The National Executive Branch is firmly decided to modify the Penal Code that is in force at present. For that purpose, it has constituted a commission in which the whole state bureaucracy takes part, but the academic experts in criminal law, institutions devoted to the follow-up and study of subjects related to security and victims’ associations are missing.

 

In the Argentine Republic of these last years the indexes of offences and the crime rate have grown in an alarming way; besides robberies, attacks and murders, new ways of delinquency have joined in: the express kidnapping, that consists in keeping an individual held while a ransom for him is requested; during that time the hostage is used to obtain as much cash as possible through the use of the credit and banking cards that he carries with him. This operation takes two or three hours, until they agree with the family upon the amount to be paid and the place where the ransom is to be collected.

The proliferation of homeless illegal settlements surrounding high purchasing power neighbourhoods and urban centres with great economic activity make the police task even more difficult because these type of kidnappings turn out to be highly efficient as these places have turned into effective hide-outs for the criminals, allowing them to quickly disappear from the places where the crimes have been committed and being excellent spots to hide the victim.

Those neighbourhoods are true “caves” where, at times, the police itself do not dare to go in for fear of the aggressiveness of its inhabitants. Rescuing a kidnapped person from the “slums” means, literally, risking your life. These slums are small cities inhabited by countless armed criminals, there the police force is outnumbered. The journalists have stopped covering these proceedings because the attacks and thefts of their television gear or cameras, as well as their personal belongings and even their clothes, had become something habitual.

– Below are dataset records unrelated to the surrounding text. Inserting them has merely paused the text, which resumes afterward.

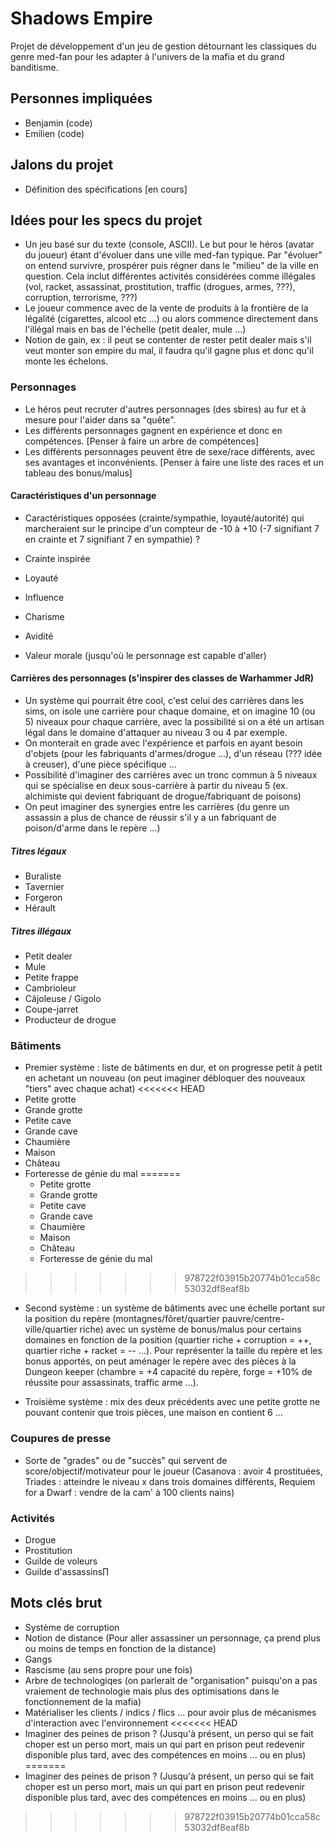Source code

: # Shadows Empire

Projet de développement d'un jeu de gestion détournant les classiques du genre med-fan pour les adapter à l'univers de la mafia et du grand banditisme.

## Personnes impliquées
- Benjamin (code)
- Emilien (code)

## Jalons du projet
- Définition des spécifications [en cours]

## Idées pour les specs du projet
- Un jeu basé sur du texte (console, ASCII). Le but pour le héros (avatar du joueur) étant d'évoluer dans une ville med-fan typique. Par "évoluer" on entend survivre, prospérer puis régner dans le "milieu" de la ville en question. Cela inclut différentes activités considérées comme illégales (vol, racket, assassinat, prostitution, traffic (drogues, armes, ???), corruption, terrorisme, ???)
- Le joueur commence avec de la vente de produits à la frontière de la légalité (cigarettes, alcool etc ...) ou alors commence directement dans l'illégal mais en bas de l'échelle (petit dealer, mule ...)
- Notion de gain, ex : il peut se contenter de rester petit dealer mais s'il veut monter son empire du mal, il faudra qu'il gagne plus et donc qu'il monte les échelons.

### Personnages
- Le héros peut recruter d'autres personnages (des sbires) au fur et à mesure pour l'aider dans sa "quête".
- Les différents personnages gagnent en expérience et donc en compétences. [Penser à faire un arbre de compétences]
- Les différents personnages peuvent être de sexe/race différents, avec ses avantages et inconvénients. [Penser à faire une liste des races et un tableau des bonus/malus]

#### Caractéristiques d'un personnage
- Caractéristiques opposées (crainte/sympathie, loyauté/autorité) qui marcheraient sur le principe d'un compteur de -10 à +10 (-7 signifiant 7 en crainte et 7 signifiant 7 en sympathie) ?

- Crainte inspirée
- Loyauté
- Influence
- Charisme
- Avidité
- Valeur morale (jusqu'où le personnage est capable d'aller)

#### Carrières des personnages (s'inspirer des classes de Warhammer JdR)
- Un système qui pourrait être cool, c'est celui des carrières dans les sims, on isole une carrière pour chaque domaine, et on imagine 10 (ou 5) niveaux pour chaque carrière, avec la possibilité si on a été un artisan légal dans le domaine d'attaquer au niveau 3 ou 4 par exemple.
- On monterait en grade avec l'expérience et parfois en ayant besoin d'objets (pour les fabriquants d'armes/drogue ...), d'un réseau (??? idée à creuser), d'une pièce spécifique ...
- Possibilité d'imaginer des carrières avec un tronc commun à 5 niveaux qui se spécialise en deux sous-carrière à partir du niveau 5 (ex. alchimiste qui devient fabriquant de drogue/fabriquant de poisons)
- On peut imaginer des synergies entre les carrières (du genre un assassin a plus de chance de réussir s'il y a un fabriquant de poison/d'arme dans le repère ...)

##### Titres légaux
- Buraliste
- Tavernier
- Forgeron
- Hérault

##### Titres illégaux
- Petit dealer 
- Mule
- Petite frappe
- Cambrioleur
- Câjoleuse / Gigolo
- Coupe-jarret
- Producteur de drogue

### Bâtiments
- Premier système : liste de bâtiments en dur, et on progresse petit à petit en achetant un nouveau (on peut imaginer débloquer des nouveaux "tiers" avec chaque achat)
<<<<<<< HEAD
- Petite grotte
- Grande grotte
- Petite cave
- Grande cave
- Chaumière
- Maison
- Château
- Forteresse de génie du mal
=======
	- Petite grotte
	- Grande grotte
	- Petite cave
	- Grande cave
	- Chaumière
	- Maison
	- Château
	- Forteresse de génie du mal
>>>>>>> 978722f03915b20774b01cca58c53032df8eaf8b

- Second système : un système de bâtiments avec une échelle portant sur la position du repère (montagnes/fôret/quartier pauvre/centre-ville/quartier riche) avec un système de bonus/malus pour certains domaines en fonction de la position (quartier riche + corruption = ++, quartier riche + racket = -- ...). Pour représenter la taille du repère et les bonus apportés, on peut aménager le repère avec des pièces à la Dungeon keeper (chambre = +4 capacité du repère, forge = +10% de réussite pour assassinats, traffic arme ...).

- Troisième système : mix des deux précédents avec une petite grotte ne pouvant contenir que trois pièces, une maison en contient 6 ...

### Coupures de presse
- Sorte de "grades" ou de "succès" qui servent de score/objectif/motivateur pour le joueur (Casanova : avoir 4 prostituées, Triades : atteindre le niveau x dans trois domaines différents, Requiem for a Dwarf : vendre de la cam' à 100 clients nains)

### Activités
- Drogue
- Prostitution
- Guilde de voleurs
- Guilde d'assassins∏

## Mots clés brut
- Système de corruption
- Notion de distance (Pour aller assassiner un personnage, ça prend plus ou moins de temps en fonction de la distance)
- Gangs
- Rascisme (au sens propre pour une fois)
- Arbre de technologiqes (on parlerait de "organisation" puisqu'on a pas vraiement de technologie mais plus des optimisations dans le fonctionnement de la mafia)
- Matérialiser les clients / indics / flics ... pour avoir plus de mécanismes d'interaction avec l'environnement
<<<<<<< HEAD
- Imaginer des peines de prison ? (Jusqu'à présent, un perso qui se fait choper est un perso mort, mais un qui part en prison peut redevenir disponible plus tard, avec des compétences en moins ... ou en plus)
=======
- Imaginer des peines de prison ? (Jusqu'à présent, un perso qui se fait choper est un perso mort, mais un qui part en prison peut redevenir disponible plus tard, avec des compétences en moins ... ou en plus)
>>>>>>> 978722f03915b20774b01cca58c53032df8eaf8b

Coincidentally, rapes have risen not only in places far away from the suburban areas of Buenos Aires but in urban railway terminals and in broad daylight. Recently, The Security Minister for the Buenos Aires Province conveyed the order to destroy the criminals’ photograph files kept by the police, a measure that will hinder from now on the identification of the criminals.

Kirchner administration’s penal project, contrary to what it might be thought, legalizes the criminal actions of minors and increases the imputable age of some offences, when there is evidence of a growing tendency of youngsters aged 12 to 16, taking part in violent street incidents. Among many other modifications it eliminates the punishment of serious offences such as corruption of minors, the production and possession of drugs for personal consumption, softens the penalties of rapists and excludes the idea of “recidivism”, recognized by the universal legislation.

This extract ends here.